Wednesday, March 9, 2011

Mendengar vs MendengarKAN

Saat ini kita lazim menjumpai orang dengan ‘khusyuknya’ menggunakan headset. Entah mendengarkan radio atau sekadar mendengarkan lagu dari ponselnya atau dari mp3 player miliknya sambil berjalan atau mengendarai kendaraan. Jadi, sebenarnya secara lahiriah kita ini mendengar banyak hal. Secara sepintas ini sesuai dengan hikmah bahwa manusia mempunyai dua telinga dan satu mulut. Maksudnya, perbanyaklah mendengar daripada bicara.

Namun fakta yang terjadi hampir sebaliknya. Secara lahir memang kita makin banyak mendengar. Kita banyak mendengar kabar dari beragam model media massa, mendengar lantunan, atau mendengar perkataan orang via internet apakah itu chatting, blog, atau situs jejaring sosial (facebook, twitter, dll.).

Namun agaknya kita baru sekadar MENDENGAR bukan MENDENGARKAN. Banyak mendengar tapi sedikit sekali mendengarkan alias menyimak dengan seksama. Akhiran kan pada kata mendengar merupakan adanya proses mendengar disertai konsentrasi penuh perihal sesuatu yang didengar itu.

Jadi apakah kita sudah cukup mendengarkan himbauan di banyak papan reklame untuk menjaga kebersihan, kebersihan itu sebagian dari iman, membuang sampah pada tempatnya? Ataukah kita dengan santainya membuang tisu di jalan dari atas kendaraan kita, membuang bangkai tikus di jalan, menimbun sampah di selokan?
Apakah kita mendengarkan peringatan di pintu lintasan kereta api dan berhenti ketika punutup jalan telah diturunkan? Ataukah kita mencoba nyelonong dengan alasan kereta masih jauh sambil mempertaruhkan nyawa kita dan orang lain?

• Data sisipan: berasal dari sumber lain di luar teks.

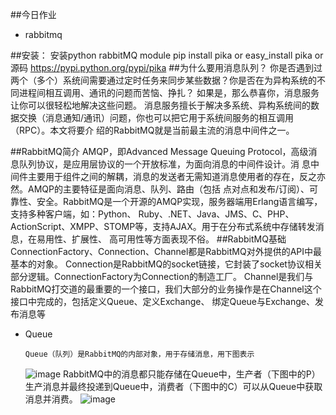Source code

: ##今日作业
+   rabbitmq


##安装：
    安装python rabbitMQ module 
    pip install pika
    or
    easy_install pika
    or
    源码
    https://pypi.python.org/pypi/pika
##为什么要用消息队列？
    你是否遇到过两个（多个）系统间需要通过定时任务来同步某些数据？你是否在为异构系统的不同进程间相互调用、通讯的问题而苦恼、挣扎？
    如果是，那么恭喜你，消息服务让你可以很轻松地解决这些问题。
    消息服务擅长于解决多系统、异构系统间的数据交换（消息通知/通讯）问题，你也可以把它用于系统间服务的相互调用（RPC）。本文将要介
    绍的RabbitMQ就是当前最主流的消息中间件之一。
    
##RabbitMQ简介
    AMQP，即Advanced Message Queuing Protocol，高级消息队列协议，是应用层协议的一个开放标准，为面向消息的中间件设计。消
    息中间件主要用于组件之间的解耦，消息的发送者无需知道消息使用者的存在，反之亦然。AMQP的主要特征是面向消息、队列、路由（包括
    点对点和发布/订阅）、可靠性、安全。RabbitMQ是一个开源的AMQP实现，服务器端用Erlang语言编写，支持多种客户端，如：Python、
    Ruby、.NET、Java、JMS、C、PHP、ActionScript、XMPP、STOMP等，支持AJAX。用于在分布式系统中存储转发消息，在易用性、扩展性、
    高可用性等方面表现不俗。
##RabbitMQ基础
    ConnectionFactory、Connection、Channel都是RabbitMQ对外提供的API中最基本的对象。
    Connection是RabbitMQ的socket链接，它封装了socket协议相关部分逻辑。ConnectionFactory为Connection的制造工厂。
    Channel是我们与RabbitMQ打交道的最重要的一个接口，我们大部分的业务操作是在Channel这个接口中完成的，包括定义Queue、定义Exchange、
    绑定Queue与Exchange、发布消息等   
    
+   Queue
                
        Queue（队列）是RabbitMQ的内部对象，用于存储消息，用下图表示 
       ![image](https://github.com/jijianming/py15_homework/blob/master/my_pictures/day12-01.png)
        RabbitMQ中的消息都只能存储在Queue中，生产者（下图中的P）生产消息并最终投递到Queue中，消费者（下图中的C）可以从Queue中获取消息并消费。
       ![image](https://github.com/jijianming/py15_homework/blob/master/my_pictures/day12-02.png)
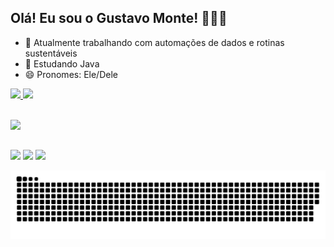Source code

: ## Olá! Eu sou o Gustavo Monte! 👨🏻‍💻

- 🔭 Atualmente trabalhando com automações de dados e rotinas sustentáveis
- 🌱 Estudando Java
- 😄 Pronomes: Ele/Dele


<div>
  <a href="https://github.com/gstvmnt">
  <img width="40%" src="https://github-readme-stats.vercel.app/api?username=gstvmnt&show_icons=true&theme=material-palenight&include_all_commits=true&count_private=true"/>
  <img width="56%" src="https://github-readme-stats.vercel.app/api/top-langs/?username=gstvmnt&layout=compact&langs_count=16&theme=material-palenight"/>
</div>

<div style="display: inline_block"><br>
  <p align="left">
  <a href="https://skillicons.dev">
    <img src="https://skillicons.dev/icons?i=c,py,java,aws,github,mysql&perline=14" />
  </a>
</p>

</div>

##

<div> 
  <a href="https://instagram.com/gustavomontep" target="_blank"><img src="https://img.shields.io/badge/-Instagram-%23E4405F?style=for-the-badge&logo=instagram&logoColor=white" target="_blank"></a>
  <a href = "mailto:gustavorever@gmail.com"><img src="https://img.shields.io/badge/-Gmail-%23333?style=for-the-badge&logo=gmail&logoColor=white" target="_blank"></a>
  <a href="https://www.linkedin.com/in/gustavo-monte-pedrini-252b4b21b" target="_blank"><img src="https://img.shields.io/badge/-LinkedIn-%230077B5?style=for-the-badge&logo=linkedin&logoColor=white" target="_blank"></a> 
  
</div>

![Snake animation](https://github.com/gstvmnt/gstvmnt/blob/output/github-contribution-grid-snake.svg)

Apakah juga kita mendengarkan khatib Jumat yang selalu berpesan untuk melaksanakan perintah Allah swt. dan menjauhi larangan-Nya dimana pun kita berada? Ataukah kita masih tak mau mengkaji & mengaji apa saja yang diperintah dan dilarang Allah swt. sehingga kita tabrak rambu-rambu dari Allah dan rasul-Nya?

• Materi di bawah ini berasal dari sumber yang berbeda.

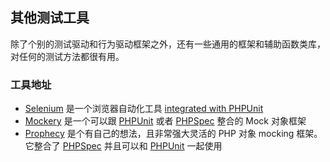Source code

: ## 其他测试工具 
除了个别的测试驱动和行为驱动框架之外，还有一些通用的框架和辅助函数类库，对任何的测试方法都很有用。

### 工具地址

* [Selenium] 是一个浏览器自动化工具 [integrated with PHPUnit]
* [Mockery] 是一个可以跟 [PHPUnit] 或者 [PHPSpec] 整合的 Mock 对象框架  
* [Prophecy] 是个有自己的想法，且非常强大灵活的 PHP 对象 mocking 框架。它整合了 [PHPSpec] 并且可以和 [PHPUnit] 一起使用

[Selenium]: http://seleniumhq.org/
[integrated with PHPUnit]: http://phpunit.de/manual/current/en/selenium.html
[Mockery]: https://github.com/padraic/mockery
[PHPUnit]: http://phpunit.de/
[PHPSpec]: http://www.phpspec.net/
[Prophecy]: 1
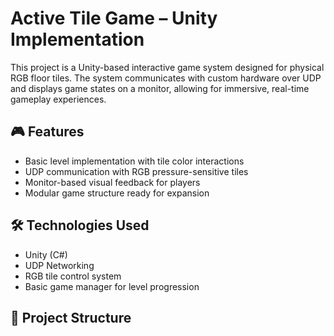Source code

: # Active Tile Game – Unity Implementation

This project is a Unity-based interactive game system designed for physical RGB floor tiles. The system communicates with custom hardware over UDP and displays game states on a monitor, allowing for immersive, real-time gameplay experiences.

## 🎮 Features
- Basic level implementation with tile color interactions
- UDP communication with RGB pressure-sensitive tiles
- Monitor-based visual feedback for players
- Modular game structure ready for expansion

## 🛠 Technologies Used
- Unity (C#)
- UDP Networking
- RGB tile control system
- Basic game manager for level progression

## 📂 Project Structure
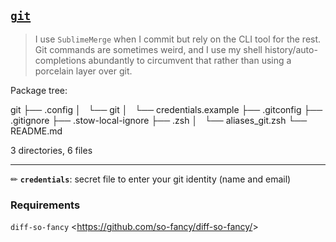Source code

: ## [`git`](https://git-scm.com/)

> I use `SublimeMerge` when I commit but rely on the CLI tool for the rest.
> Git commands are sometimes weird, and I use my shell history/auto-completions abundantly to circumvent that rather than using a porcelain layer over git.

Package tree:

git
├── .config
│   └── git
│       └── credentials.example
├── .gitconfig
├── .gitignore
├── .stow-local-ignore
├── .zsh
│   └── aliases_git.zsh
└── README.md

3 directories, 6 files

---

✏ **`credentials`**: secret file to enter your git identity (name and email)

### Requirements

`diff-so-fancy` <<https://github.com/so-fancy/diff-so-fancy/>>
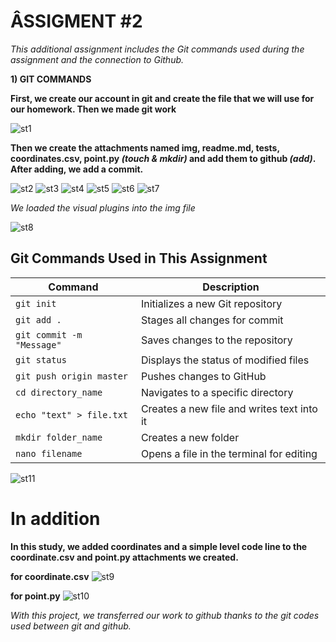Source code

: # ÂSSIGMENT #2

*This additional assignment includes the Git commands used during the assignment and the connection to Github.*

**1) GIT COMMANDS**

__First, we create our account in git and create the file that we will use for our homework. Then we made git work__

![st1](img/st1.png)

__Then we create the attachments named img, readme.md, tests, coordinates.csv, point.py *(touch & mkdir)* and add them to github *(add)*. After adding, we add a commit.__

![st2](img/st2.png)
![st3](img/st3.png)
![st4](img/st4.png)
![st5](img/st5.png)
![st6](img/st6.png)
![st7](img/st7.png)

*We loaded the visual plugins into the img file*

![st8](img/st8.png)

## Git Commands Used in This Assignment

| Command | Description |
|---------|-------------|
| `git init` | Initializes a new Git repository |
| `git add .` | Stages all changes for commit |
| `git commit -m "Message"` | Saves changes to the repository |
| `git status` | Displays the status of modified files |
| `git push origin master` | Pushes changes to GitHub |
| `cd directory_name` | Navigates to a specific directory |
| `echo "text" > file.txt` | Creates a new file and writes text into it |
| `mkdir folder_name` | Creates a new folder |
| `nano filename` | Opens a file in the terminal for editing |


![st11](img/st11.png)

# In addition

__In this study, we added coordinates and a simple level code line to the coordinate.csv and point.py attachments we created.__

**for coordinate.csv**
![st9](img/st9.png)

**for point.py**
![st10](img/st10.png)

_With this project, we transferred our work to github thanks to the git codes used between git and github._
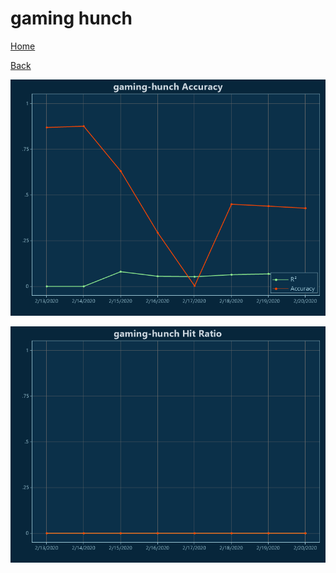 # gaming hunch

[Home](../index.md)

[Back](gaming.md)

![gaming-hunch R²](../images/gaming_hunch_Accuracy.png "gaming-hunch R²")

![gaming-hunch Hit Ratio](../images/gaming_hunch_HitRatio.png "gaming-hunch Hit Ratio")

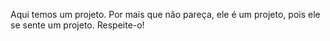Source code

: Aqui temos um projeto. Por mais que não pareça, ele é um projeto, pois ele se sente um projeto. Respeite-o!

Apakah kita mendengarkan kritik dan protes masyarakat luas saat hendak berangkat studi banding dalam kapasitas kita sebagai pejabat publik? Ataukah kita tetap berangkat plesir berkedok studi banding ke suatu tempat yang sepertinya tidak ada relevansinya bagi rakyat?

Apakah kita mendengarkan jerit tangis para korban bencana dan rintihan fakir miskin di sebelah rumah kita atau bahkan kerabat kita yang tak mampu sehingga menggerakkan tangan kita untuk mengulurkan santunan? Ataukah jari kita masih sibuk memilih beragam ponsel terbaru dengan fitur canggih yang sebenarnya tidak terlalu membutuhkan fitur-fitur itu?

Apakah kita mendengarkan saran dan gagasan karyawan, anggota organisasi atau anggota keluarga sehingga kita bisa mengambil keputusan/kebijakan yang bisa mengayomi mereka? Ataukah kita tetap keras kepala memaksakan pendapat kita sendiri tanpa banyak mempertimbangkan saran pihak lain?

Apakah kita masih mau mendengarkan suara paling dekat dan paling jujur dengan kita yaitu suara nurani, sehingga kita bisa memilih sikap yang menenteramkan hati? Ataukah kita telah membungkam suara nurani kita sendiri hingga berbuat sekehendak hawa nafsu tanpa pedulikan rasa malu?

“Dan sungguh, akan Kami isi neraka Jahannam banyak dari golongan jin dan manusia, mereka mempunyai hati, tetapi tidak dipergunakannya untuk memahami (ayat-ayat Allah) dan mereka mempunyai mata (tetapi) tidak dipergunakannya untuk melihat (tanda-tanda kekuasaan Allah), dan mereka mempunyai telinga (tetapi) tidak dipergunakannya untuk mendengar (ayat-ayat Allah). Mereka itu sebagai binatang ternak, bahkan mereka lebih sesat lagi. Mereka itulah orang-orang yang lalai” (QS. Al A’raf 179).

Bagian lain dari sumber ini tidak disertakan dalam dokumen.